Fix 65f35e9172407e64ded90f29ea8fc0dfca9643e3 introduced a problem for
this recovery logic. If a whole cluster is not gracefully stopped,
grastate.dat on every node contains "safe_to_bootstrap: 0" and
"seqno: -1". Function detect_safe_to_bootstrap() then considers each
node with this seqno as not suitable for bootstraping and clears the
safe_to_bootstrap attribute. Nonetheless, functions detect_last_commit()
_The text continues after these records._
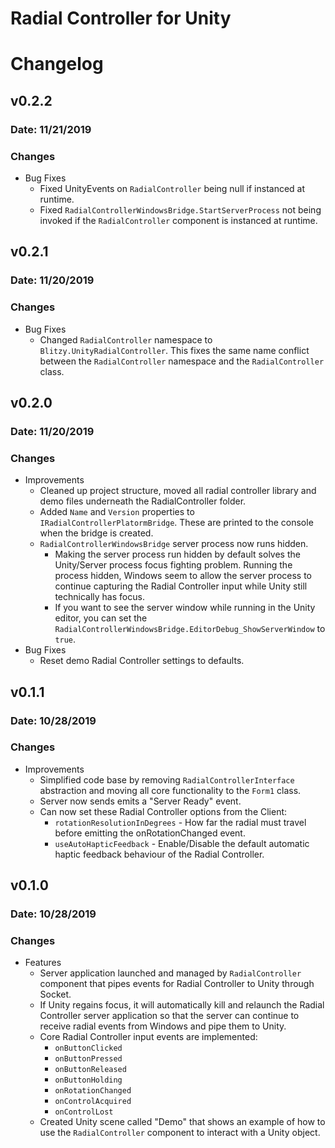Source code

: # Radial Controller for Unity

# Changelog

## v0.2.2

### Date: 11/21/2019

### Changes
- Bug Fixes
    - Fixed UnityEvents on `RadialController` being null if instanced at runtime.
    - Fixed `RadialControllerWindowsBridge.StartServerProcess` not being invoked if the `RadialController` component is instanced at runtime.

## v0.2.1

### Date: 11/20/2019

### Changes
- Bug Fixes
    - Changed `RadialController` namespace to `Blitzy.UnityRadialController`. This fixes the same name conflict between the `RadialController` namespace and the `RadialController` class.

## v0.2.0

### Date: 11/20/2019

### Changes

- Improvements
    - Cleaned up project structure, moved all radial controller library and demo files underneath the RadialController folder.
    - Added `Name` and `Version` properties to `IRadialControllerPlatormBridge`. These are printed to the console when the bridge is created.
    - `RadialControllerWindowsBridge` server process now runs hidden.
        - Making the server process run hidden by default solves the Unity/Server process focus fighting problem. Running the process hidden, Windows seem to allow the server process to continue capturing the Radial Controller input while Unity still technically has focus.
        - If you want to see the server window while running in the Unity editor, you can set the `RadialControllerWindowsBridge.EditorDebug_ShowServerWindow` to `true`.
- Bug Fixes
    - Reset demo Radial Controller settings to defaults.

## v0.1.1

### Date: 10/28/2019

### Changes

- Improvements
    - Simplified code base by removing `RadialControllerInterface` abstraction and moving all core functionality to the `Form1` class.
    - Server now sends emits a "Server Ready" event.
    - Can now set these Radial Controller options from the Client:
        - `rotationResolutionInDegrees` - How far the radial must travel before emitting the onRotationChanged event.
        - `useAutoHapticFeedback` - Enable/Disable the default automatic haptic feedback behaviour of the Radial Controller.

## v0.1.0

### Date: 10/28/2019

### Changes

- Features
    - Server application launched and managed by `RadialController` component that pipes events for Radial Controller to Unity through Socket.
    - If Unity regains focus, it will automatically kill and relaunch the Radial Controller server application so that the server can continue to receive radial events from Windows and pipe them to Unity.
    - Core Radial Controller input events are implemented:
        - `onButtonClicked`
        - `onButtonPressed`
        - `onButtonReleased`
        - `onButtonHolding`
        - `onRotationChanged`
        - `onControlAcquired`
        - `onControlLost`
    - Created Unity scene called "Demo" that shows an example of how to use the `RadialController` component to interact with a Unity object.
+ detect_first_master() successfully find a bootstrap node, relying on
the recovery logic. However, when the promote operation is invoked,
function galera_promote() runs check '"$(get_safe_to_bootstrap)" = "0"'
which fails and prevents the code from writing "safe_to_bootstrap: 1"
into grastate.dat of the selected node to mark it as a bootstrap node.
The end result is that Galera refuses to be started on this node and
therefore the whole cluster remains down.
The patch fixes the problem by adjusting detect_safe_to_bootstrap() to
accept the combination of "safe_to_bootstrap: 0" and "seqno: -1" and
allow a node with this state to potentially become a bootstrap node.
---
heartbeat/galera | 11 ++++++++---
1 file changed, 8 insertions(+), 3 deletions(-)
diff --git a/heartbeat/galera b/heartbeat/galera
index 4a313e24..74f11d8c 100755
--- a/heartbeat/galera
+++ b/heartbeat/galera
@@ -604,12 +604,17 @@ detect_safe_to_bootstrap()
seqno=$(sed -n 's/^seqno:\s*\(.*\)$/\1/p' < ${OCF_RESKEY_datadir}/grastate.dat)
fi
- if [ -z "$uuid" ] || [ -z "$seqno" ] || \
- [ "$uuid" = "00000000-0000-0000-0000-000000000000" ] || \
- [ "$seqno" = "-1" ]; then
+ if [ -z "$uuid" ] || \
+ [ "$uuid" = "00000000-0000-0000-0000-000000000000" ]; then
clear_safe_to_bootstrap
return
fi
+ if [ "$safe_to_bootstrap" = "1" ]; then
+ if [ -z "$seqno" ] || [ "$seqno" = "-1" ]; then
+ clear_safe_to_bootstrap
+ return
+ fi
+ fi
if [ "$safe_to_bootstrap" = "1" ] || [ "$safe_to_bootstrap" = "0" ]; then
set_safe_to_bootstrap $safe_to_bootstrap
--
2.26.2